# DESCRIPTION OF THE TASK
Down to the last line below, repeat the entries word for word and drop the pictures.

Records from a collection:
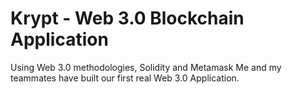 # Krypt - Web 3.0 Blockchain Application

Using Web 3.0 methodologies, Solidity and Metamask Me and my teammates have built our first real Web 3.0 Application.

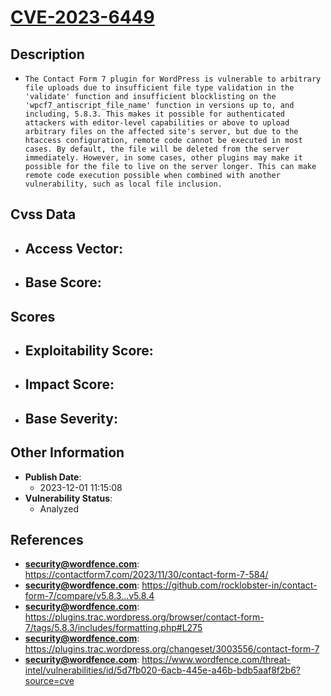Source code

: 
# [CVE-2023-6449](https://contactform7.com/2023/11/30/contact-form-7-584/)

## Description

- `The Contact Form 7 plugin for WordPress is vulnerable to arbitrary file uploads due to insufficient file type validation in the 'validate' function and insufficient blocklisting on the 'wpcf7_antiscript_file_name' function in versions up to, and including, 5.8.3. This makes it possible for authenticated attackers with editor-level capabilities or above to upload arbitrary files on the affected site's server, but due to the htaccess configuration, remote code cannot be executed in most cases. By default, the file will be deleted from the server immediately. However, in some cases, other plugins may make it possible for the file to live on the server longer. This can make remote code execution possible when combined with another vulnerability, such as local file inclusion.`

## Cvss Data

- **Access Vector**:
  - 
- **Base Score**:
  - 

## Scores

- **Exploitability Score**:
  - 
- **Impact Score**:
  - 
- **Base Severity**:
  - 

## Other Information

- **Publish Date**:
  - 2023-12-01 11:15:08
- **Vulnerability Status**:
  - Analyzed

## References

- **security@wordfence.com**: https://contactform7.com/2023/11/30/contact-form-7-584/
- **security@wordfence.com**: https://github.com/rocklobster-in/contact-form-7/compare/v5.8.3...v5.8.4
- **security@wordfence.com**: https://plugins.trac.wordpress.org/browser/contact-form-7/tags/5.8.3/includes/formatting.php#L275
- **security@wordfence.com**: https://plugins.trac.wordpress.org/changeset/3003556/contact-form-7
- **security@wordfence.com**: https://www.wordfence.com/threat-intel/vulnerabilities/id/5d7fb020-6acb-445e-a46b-bdb5aaf8f2b6?source=cve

# SOLVED PROBLEM
 # Krypt - Web 3.0 Blockchain Application

Using Web 3.0 methodologies, Solidity and Metamask Me and my teammates have built our first real Web 3.0 Application.

Source code

: 
# [CVE-2023-6449](https://contactform7.com/2023/11/30/contact-form-7-584/)

## Description

- `The Contact Form 7 plugin for WordPress is vulnerable to arbitrary file uploads due to insufficient file type validation in the 'validate' function and insufficient blocklisting on the 'wpcf7_antiscript_file_name' function in versions up to, and including, 5.8.3. This makes it possible for authenticated attackers with editor-level capabilities or above to upload arbitrary files on the affected site's server, but due to the htaccess configuration, remote code cannot be executed in most cases. By default, the file will be deleted from the server immediately. However, in some cases, other plugins may make it possible for the file to live on the server longer. This can make remote code execution possible when combined with another vulnerability, such as local file inclusion.`

## Cvss Data

- **Access Vector**:
  - 
- **Base Score**:
  - 

## Scores

- **Exploitability Score**:
  - 
- **Impact Score**:
  - 
- **Base Severity**:
  - 

## Other Information

- **Publish Date**:
  - 2023-12-01 11:15:08
- **Vulnerability Status**:
  - Analyzed

## References

- **security@wordfence.com**: https://contactform7.com/2023/11/30/contact-form-7-584/
- **security@wordfence.com**: https://github.com/rocklobster-in/contact-form-7/compare/v5.8.3...v5.8.4
- **security@wordfence.com**: https://plugins.trac.wordpress.org/browser/contact-form-7/tags/5.8.3/includes/formatting.php#L275
- **security@wordfence.com**: https://plugins.trac.wordpress.org/changeset/3003556/contact-form-7
- **security@wordfence.com**: https://www.wordfence.com/threat-intel/vulnerabilities/id/5d7fb020-6acb-445e-a46b-bdb5aaf8f2b6?source=cve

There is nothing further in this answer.